In the fall 2000 Work/Life Committee survey, 74 percent of the 1,078 parents responding to the question said they had missed class or work as a result of a child’s illness.

In its final report, the committee recommended that in addition to expanding CDL, the university should investigate providing other on-site day-care services, including sick-child and drop-in care.

Advocates contend that on-site child care would also have a positive impact on faculty and staff recruiting and retention.

Salyers, a 20-year employee of the university, said child care is "almost always" mentioned by job applicants visiting campus, and she believes that a growing number of women are not even considering careers in academia in part because private industries are willing to provide day care.

"Industry has figured out that it is a good way to recruit," Salyers said. "We’re starting to lose men for the same reason: They don’t want to have to make the choice between having a family and having a career."

Pecknold concurred, saying that employee support mechanisms such as day care have become increasingly important recruitment tools for employers.

"In many ways we’re competing both with industry and with institutions that recognize the importance of these factors in recruitment and retention," Pecknold said. "The more we can help our employees balance their personal and their work lives, the more attractive we are as an employer."

Child Care Task Force members say that one impediment that’s stopped the university from providing traditional day care is the UI Act, a 1993 state law indicating employees must pay all costs of care provided at university day-care centers. According to the act, care cannot be subsidized – a mandate that would preclude many low-income workers from using the facilities.
Child Care Task Force members say they’ve been lobbying state representatives to change the no-subsidies provision of the law; however, legislators want to ensure such action will be in accordance with university administration.

Likewise, the Work/Life Committee recommended in its final report that the university review the legality of providing subsidized care.

Task force members say they’re hopeful that the country’s changing social climate, in which workers have higher expectations from their employers, and the campus’s new chancellor, Nancy Cantor, will make child care a high priority in the coming year.

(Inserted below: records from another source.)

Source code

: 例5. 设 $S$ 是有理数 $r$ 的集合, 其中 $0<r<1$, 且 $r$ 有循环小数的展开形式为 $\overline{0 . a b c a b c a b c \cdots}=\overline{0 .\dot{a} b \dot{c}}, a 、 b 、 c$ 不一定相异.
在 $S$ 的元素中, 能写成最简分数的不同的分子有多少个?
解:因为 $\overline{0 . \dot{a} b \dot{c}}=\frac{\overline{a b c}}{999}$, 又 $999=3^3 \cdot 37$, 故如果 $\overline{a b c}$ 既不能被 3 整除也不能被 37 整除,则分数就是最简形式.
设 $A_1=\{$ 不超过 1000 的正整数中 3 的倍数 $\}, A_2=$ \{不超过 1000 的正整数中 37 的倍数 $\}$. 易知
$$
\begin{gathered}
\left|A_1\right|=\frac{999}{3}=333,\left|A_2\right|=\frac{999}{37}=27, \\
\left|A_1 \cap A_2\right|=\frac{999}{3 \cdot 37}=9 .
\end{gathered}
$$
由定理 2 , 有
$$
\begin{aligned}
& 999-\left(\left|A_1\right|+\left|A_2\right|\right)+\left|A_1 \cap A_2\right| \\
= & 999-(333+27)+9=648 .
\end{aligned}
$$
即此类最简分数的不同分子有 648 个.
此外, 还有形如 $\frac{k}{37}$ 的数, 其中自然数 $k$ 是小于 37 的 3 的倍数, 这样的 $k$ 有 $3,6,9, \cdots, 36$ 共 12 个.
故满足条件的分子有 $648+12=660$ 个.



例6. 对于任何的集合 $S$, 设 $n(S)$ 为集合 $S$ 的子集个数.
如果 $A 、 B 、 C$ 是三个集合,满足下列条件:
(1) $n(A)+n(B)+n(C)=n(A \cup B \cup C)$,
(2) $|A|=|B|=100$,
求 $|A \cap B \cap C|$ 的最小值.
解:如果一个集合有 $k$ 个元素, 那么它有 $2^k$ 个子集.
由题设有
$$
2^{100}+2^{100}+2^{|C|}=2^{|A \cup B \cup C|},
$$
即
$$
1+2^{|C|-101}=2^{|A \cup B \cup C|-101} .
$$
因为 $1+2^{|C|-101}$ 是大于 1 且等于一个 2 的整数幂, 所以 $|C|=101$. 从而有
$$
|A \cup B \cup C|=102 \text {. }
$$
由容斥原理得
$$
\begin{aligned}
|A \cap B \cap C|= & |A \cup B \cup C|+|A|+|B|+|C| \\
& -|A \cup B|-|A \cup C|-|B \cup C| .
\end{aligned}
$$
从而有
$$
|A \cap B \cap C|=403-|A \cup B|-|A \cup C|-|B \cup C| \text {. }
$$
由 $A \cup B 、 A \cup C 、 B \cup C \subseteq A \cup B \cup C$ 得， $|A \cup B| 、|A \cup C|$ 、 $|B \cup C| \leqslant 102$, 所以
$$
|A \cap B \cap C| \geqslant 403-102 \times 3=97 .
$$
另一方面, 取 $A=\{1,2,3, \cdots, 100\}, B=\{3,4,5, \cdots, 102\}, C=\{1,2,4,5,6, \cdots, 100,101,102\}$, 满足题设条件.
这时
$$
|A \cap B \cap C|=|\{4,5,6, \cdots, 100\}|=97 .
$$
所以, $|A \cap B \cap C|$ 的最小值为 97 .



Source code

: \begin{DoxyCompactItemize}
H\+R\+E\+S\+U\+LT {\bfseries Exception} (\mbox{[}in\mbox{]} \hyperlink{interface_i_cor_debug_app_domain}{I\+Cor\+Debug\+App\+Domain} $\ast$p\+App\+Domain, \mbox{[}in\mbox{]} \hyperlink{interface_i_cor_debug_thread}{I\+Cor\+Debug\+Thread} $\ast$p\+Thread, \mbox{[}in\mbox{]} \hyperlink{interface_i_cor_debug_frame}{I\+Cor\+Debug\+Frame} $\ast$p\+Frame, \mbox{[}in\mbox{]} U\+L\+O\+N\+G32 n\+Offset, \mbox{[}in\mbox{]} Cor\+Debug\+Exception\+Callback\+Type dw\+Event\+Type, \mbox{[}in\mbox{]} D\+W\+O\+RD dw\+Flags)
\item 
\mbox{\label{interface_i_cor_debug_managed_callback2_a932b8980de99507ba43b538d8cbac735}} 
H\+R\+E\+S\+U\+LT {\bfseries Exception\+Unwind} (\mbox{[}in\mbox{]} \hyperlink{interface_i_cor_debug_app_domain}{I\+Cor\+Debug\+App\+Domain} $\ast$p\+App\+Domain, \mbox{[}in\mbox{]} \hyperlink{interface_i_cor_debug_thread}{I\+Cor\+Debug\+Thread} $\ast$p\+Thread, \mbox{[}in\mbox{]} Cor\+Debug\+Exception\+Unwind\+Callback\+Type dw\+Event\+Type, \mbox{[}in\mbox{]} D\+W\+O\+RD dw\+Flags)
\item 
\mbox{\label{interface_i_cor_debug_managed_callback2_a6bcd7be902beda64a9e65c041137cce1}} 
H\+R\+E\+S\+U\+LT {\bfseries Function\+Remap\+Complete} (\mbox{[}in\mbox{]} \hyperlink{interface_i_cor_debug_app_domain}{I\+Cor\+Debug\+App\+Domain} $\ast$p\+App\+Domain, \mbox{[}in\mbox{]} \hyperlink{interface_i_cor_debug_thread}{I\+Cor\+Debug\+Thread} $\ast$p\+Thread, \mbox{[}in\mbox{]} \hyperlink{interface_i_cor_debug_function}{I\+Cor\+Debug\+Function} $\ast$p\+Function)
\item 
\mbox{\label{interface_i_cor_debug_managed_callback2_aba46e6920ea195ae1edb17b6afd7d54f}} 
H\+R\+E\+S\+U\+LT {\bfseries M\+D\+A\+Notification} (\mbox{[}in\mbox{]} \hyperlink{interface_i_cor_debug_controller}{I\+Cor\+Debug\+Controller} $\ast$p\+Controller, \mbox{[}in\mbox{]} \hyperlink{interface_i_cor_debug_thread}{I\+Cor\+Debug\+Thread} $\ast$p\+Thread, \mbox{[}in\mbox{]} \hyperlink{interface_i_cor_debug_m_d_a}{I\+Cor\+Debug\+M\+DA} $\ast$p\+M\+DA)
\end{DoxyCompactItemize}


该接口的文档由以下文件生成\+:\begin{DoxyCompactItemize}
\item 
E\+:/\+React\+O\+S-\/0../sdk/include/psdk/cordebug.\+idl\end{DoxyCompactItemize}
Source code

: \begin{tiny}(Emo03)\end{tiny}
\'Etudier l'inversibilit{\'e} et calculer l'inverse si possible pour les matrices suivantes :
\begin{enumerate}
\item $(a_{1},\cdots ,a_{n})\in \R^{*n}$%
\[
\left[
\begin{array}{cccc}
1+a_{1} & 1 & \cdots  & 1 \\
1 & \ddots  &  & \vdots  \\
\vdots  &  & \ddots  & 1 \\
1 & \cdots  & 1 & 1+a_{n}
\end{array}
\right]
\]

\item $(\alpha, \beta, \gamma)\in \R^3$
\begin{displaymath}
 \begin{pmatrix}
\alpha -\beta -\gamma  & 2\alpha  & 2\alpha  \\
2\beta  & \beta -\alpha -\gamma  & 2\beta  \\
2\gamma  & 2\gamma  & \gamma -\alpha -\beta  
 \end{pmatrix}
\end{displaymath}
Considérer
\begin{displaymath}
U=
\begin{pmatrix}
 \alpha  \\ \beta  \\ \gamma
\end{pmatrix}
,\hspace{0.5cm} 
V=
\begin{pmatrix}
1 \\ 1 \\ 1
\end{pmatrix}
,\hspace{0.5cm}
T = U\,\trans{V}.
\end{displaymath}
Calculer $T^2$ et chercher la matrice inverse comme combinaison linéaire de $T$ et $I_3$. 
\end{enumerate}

"If we’re going to have a more diverse university, if we’re going to bring more women into the university, if we’re going to have better morale within the university, then all of those things and a sense of ourselves as a community are partly dependent on having a better child-care service," Leff said. "I guess the sense of a lot of us is that there are so many priorities that are coming into conflict. Now that we’ve got this state budget crisis, we just have to make sure that child care doesn’t get pushed aside by all of these demands."